ENTRACTE Avant le dernier acte, je prends le temps d’une halte à la librairie. J’achète « Ines de mon âme » d’isabel Allende. Pendant les fêtes j’ai été voir au cinéma « Rue santa fé » de Carmen Castillo. Une merveille pour faire réfléchir un militant sur le sens de l’engagement politique. Le bouquin d’Isabel Allende n’est pas dans le même registre. Mais il parle aussi de courage et de détermination. Indispensable pour maintenir tendu le ressort qui vous lie à vous-même dans les périodes glauques et confuses ou le bout du tunnel n’est plus visible.

LA SERINGUE

Quand arrive l’heure du bureau national du parti, tout le monde est déjà mort de fatigue et assommé d’ennui à l’idée de répéter ses arguments pour la troisième ou quatrième fois de la journée devant des interlocuteurs qui les ont déjà entendus autant de fois. Plus personne ne peut plus convaincre qui que ce soit. Hollande propose une trêve des arguments et des débats. Il sait que le boycott est mort. Pas la peine de l’enterrer une nouvelle fois. Il manque vraiment beaucoup de monde à ce bureau national....

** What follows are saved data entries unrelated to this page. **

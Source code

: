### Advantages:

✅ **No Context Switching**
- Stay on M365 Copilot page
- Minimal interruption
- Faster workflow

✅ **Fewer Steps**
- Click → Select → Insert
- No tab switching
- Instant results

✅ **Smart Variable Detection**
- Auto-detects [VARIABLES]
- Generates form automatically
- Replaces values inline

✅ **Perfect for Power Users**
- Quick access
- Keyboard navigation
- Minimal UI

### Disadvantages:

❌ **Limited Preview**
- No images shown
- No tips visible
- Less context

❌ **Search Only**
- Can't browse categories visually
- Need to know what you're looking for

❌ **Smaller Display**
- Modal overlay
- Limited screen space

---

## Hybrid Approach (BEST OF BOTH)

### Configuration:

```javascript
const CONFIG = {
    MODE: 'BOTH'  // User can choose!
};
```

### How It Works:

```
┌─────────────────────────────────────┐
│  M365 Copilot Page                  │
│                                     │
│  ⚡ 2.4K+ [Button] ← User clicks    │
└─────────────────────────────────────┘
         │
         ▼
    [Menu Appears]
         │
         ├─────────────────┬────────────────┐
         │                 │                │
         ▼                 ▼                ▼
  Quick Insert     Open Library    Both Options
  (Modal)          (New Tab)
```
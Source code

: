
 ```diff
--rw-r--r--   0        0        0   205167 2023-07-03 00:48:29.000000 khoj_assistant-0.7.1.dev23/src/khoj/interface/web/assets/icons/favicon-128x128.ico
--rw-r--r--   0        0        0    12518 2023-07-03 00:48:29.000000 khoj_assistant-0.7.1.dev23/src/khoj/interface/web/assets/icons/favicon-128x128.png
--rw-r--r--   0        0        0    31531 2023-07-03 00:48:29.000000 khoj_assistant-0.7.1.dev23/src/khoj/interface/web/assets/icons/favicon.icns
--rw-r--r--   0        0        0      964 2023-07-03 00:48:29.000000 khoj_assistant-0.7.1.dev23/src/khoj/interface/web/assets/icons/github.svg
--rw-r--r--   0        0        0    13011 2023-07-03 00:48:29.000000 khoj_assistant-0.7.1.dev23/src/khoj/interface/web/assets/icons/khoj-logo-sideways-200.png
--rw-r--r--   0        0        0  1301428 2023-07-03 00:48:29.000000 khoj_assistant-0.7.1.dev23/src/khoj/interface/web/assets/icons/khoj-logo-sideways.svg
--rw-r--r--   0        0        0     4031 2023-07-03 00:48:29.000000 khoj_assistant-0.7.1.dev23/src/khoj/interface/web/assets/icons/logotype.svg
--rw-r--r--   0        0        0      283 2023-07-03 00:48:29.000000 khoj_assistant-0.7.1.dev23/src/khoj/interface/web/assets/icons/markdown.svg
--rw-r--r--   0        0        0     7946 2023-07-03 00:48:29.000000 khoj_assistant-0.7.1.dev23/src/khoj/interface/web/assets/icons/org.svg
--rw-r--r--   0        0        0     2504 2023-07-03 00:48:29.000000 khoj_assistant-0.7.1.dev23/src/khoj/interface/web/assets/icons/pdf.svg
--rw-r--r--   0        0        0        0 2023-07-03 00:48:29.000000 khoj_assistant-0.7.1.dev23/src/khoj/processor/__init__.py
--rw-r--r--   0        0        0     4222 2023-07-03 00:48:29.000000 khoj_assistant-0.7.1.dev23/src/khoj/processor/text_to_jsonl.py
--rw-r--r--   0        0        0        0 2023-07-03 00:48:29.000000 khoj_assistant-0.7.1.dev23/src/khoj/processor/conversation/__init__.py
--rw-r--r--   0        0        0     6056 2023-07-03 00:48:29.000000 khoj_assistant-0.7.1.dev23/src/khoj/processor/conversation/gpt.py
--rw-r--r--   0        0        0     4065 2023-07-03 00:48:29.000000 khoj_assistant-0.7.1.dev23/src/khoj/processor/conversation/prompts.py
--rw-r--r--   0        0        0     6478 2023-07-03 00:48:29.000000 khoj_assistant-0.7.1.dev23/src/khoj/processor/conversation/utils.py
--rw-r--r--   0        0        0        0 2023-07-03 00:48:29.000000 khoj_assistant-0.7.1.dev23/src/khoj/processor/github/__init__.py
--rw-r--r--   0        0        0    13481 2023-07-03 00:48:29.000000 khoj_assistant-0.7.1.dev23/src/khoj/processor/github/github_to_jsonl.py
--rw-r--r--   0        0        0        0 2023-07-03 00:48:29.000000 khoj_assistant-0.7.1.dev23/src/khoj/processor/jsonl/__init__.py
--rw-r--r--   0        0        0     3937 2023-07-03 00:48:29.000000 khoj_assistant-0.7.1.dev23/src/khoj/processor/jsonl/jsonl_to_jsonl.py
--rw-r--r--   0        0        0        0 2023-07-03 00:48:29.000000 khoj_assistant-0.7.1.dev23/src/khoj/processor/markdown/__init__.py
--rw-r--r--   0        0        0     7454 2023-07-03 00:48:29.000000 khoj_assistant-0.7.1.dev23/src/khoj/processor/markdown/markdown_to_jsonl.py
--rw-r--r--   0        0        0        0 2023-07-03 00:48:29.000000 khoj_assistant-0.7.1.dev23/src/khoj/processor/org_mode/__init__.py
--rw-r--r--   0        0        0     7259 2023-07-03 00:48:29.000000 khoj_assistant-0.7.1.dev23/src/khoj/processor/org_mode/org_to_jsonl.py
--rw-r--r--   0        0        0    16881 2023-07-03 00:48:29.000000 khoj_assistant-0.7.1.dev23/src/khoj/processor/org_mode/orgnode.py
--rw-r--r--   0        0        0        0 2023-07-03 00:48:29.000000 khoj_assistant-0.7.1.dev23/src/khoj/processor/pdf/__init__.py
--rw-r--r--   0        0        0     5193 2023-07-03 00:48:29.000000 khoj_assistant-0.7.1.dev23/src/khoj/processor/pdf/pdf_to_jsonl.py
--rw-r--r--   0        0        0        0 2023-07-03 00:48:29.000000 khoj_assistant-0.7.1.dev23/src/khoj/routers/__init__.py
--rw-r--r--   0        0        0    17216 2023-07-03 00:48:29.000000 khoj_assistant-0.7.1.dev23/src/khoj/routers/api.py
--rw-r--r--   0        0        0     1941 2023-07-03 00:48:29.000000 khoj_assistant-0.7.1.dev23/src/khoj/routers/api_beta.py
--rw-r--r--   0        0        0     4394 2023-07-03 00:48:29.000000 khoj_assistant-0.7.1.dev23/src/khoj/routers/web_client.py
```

Bons camarades, nous épargnons à Hollande l’humiliation d’avoir à revenir sur sa position. A quoi bon ? Pour le reste autant fermer le ban avec discrétion. Il sait que l’abstention est une façade. Pourtant, "il prend acte" que c’est la position qui a été retenue. Les sénateurs socialistes présents tordent le nez. Point. En version sous titrée : « que chacun fasse comme il le sent, et qu’on arrête le massacre ». On passe soudain au point suivant de l’ordre du jour.

A Versailles, pour le congrès, un par un, chacun pour soi, chaque parlementaire socialiste votera en conscience. Comme il le sent. Un sénateur avait rappelé la phrase d’un illustre radical : « quand on s’est mis dans une seringue, on ne peut sortir que par le trou de l’aiguille, à quel endroit, et dans quel état ! » Je n’y tiens pas. Je voterai non à la réforme de la Constitution et non au traité dans tous les cas. Et comme moi, nombre d’autres socialistes.